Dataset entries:
BEGIN

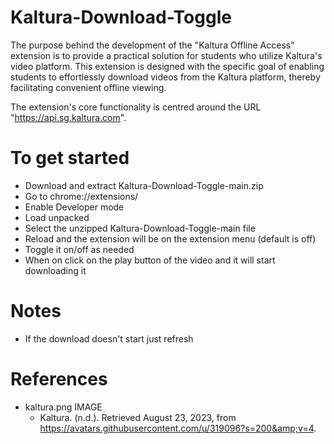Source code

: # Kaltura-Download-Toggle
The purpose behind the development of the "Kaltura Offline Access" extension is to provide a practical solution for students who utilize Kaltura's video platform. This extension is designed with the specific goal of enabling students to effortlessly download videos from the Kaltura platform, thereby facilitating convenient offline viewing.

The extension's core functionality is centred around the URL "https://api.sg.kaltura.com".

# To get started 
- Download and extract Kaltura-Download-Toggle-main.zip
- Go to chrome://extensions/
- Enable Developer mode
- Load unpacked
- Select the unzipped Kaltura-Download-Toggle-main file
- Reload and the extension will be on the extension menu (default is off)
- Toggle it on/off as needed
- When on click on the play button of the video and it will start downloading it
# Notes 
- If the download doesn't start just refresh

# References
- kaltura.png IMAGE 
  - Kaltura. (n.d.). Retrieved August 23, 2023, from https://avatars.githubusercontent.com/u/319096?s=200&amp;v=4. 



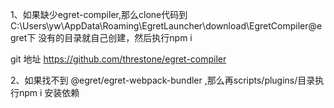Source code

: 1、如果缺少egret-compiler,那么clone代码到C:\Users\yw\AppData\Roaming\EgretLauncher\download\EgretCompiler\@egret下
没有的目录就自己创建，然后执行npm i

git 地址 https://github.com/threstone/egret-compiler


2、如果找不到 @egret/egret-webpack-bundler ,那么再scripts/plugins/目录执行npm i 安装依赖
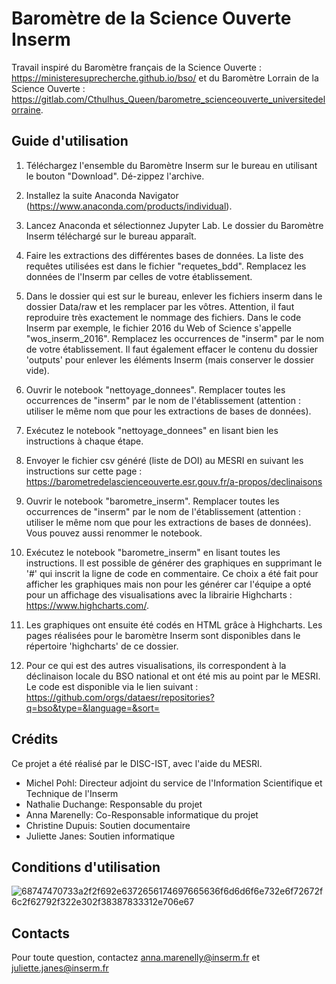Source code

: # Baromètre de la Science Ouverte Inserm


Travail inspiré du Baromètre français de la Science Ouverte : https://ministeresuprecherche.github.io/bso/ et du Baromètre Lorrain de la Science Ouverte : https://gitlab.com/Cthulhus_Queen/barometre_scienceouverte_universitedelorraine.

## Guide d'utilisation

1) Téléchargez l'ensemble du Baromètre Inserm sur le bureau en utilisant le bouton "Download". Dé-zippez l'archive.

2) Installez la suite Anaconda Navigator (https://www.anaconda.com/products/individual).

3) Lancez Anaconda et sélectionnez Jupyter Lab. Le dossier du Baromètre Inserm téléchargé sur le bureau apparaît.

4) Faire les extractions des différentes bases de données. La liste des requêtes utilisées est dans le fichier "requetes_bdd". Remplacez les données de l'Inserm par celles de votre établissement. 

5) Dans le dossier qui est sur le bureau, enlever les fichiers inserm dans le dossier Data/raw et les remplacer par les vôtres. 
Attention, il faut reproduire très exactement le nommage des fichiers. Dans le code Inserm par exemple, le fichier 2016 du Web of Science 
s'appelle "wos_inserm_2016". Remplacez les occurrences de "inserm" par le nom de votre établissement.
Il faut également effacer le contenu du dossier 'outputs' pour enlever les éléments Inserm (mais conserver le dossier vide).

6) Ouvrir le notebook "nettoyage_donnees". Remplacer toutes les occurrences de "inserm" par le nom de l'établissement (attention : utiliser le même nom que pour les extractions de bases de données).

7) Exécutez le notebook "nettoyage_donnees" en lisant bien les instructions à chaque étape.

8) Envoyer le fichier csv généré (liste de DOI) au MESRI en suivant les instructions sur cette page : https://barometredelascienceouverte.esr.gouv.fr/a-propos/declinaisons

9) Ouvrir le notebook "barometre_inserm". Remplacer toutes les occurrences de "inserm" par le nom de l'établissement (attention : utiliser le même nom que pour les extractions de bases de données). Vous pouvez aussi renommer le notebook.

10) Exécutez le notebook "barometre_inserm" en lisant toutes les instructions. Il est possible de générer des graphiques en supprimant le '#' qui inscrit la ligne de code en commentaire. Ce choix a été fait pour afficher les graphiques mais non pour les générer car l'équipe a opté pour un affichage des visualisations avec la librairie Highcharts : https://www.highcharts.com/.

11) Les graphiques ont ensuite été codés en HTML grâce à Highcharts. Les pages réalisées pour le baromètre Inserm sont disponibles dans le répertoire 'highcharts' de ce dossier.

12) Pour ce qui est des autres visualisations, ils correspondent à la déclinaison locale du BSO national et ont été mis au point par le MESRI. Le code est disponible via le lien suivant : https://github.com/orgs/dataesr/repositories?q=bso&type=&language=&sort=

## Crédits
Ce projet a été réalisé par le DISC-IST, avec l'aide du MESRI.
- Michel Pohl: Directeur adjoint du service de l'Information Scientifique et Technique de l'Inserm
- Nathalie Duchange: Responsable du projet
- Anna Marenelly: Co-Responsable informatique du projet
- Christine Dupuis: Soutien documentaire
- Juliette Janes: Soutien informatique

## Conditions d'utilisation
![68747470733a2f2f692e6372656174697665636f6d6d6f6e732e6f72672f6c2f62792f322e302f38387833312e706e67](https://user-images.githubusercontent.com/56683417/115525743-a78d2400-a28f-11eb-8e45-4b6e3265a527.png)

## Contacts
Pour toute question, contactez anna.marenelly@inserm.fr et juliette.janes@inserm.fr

END

» Exercise instructions:
Find how many lines in the data above include the string "Responsable", and give that number alone.

» Task answer:
2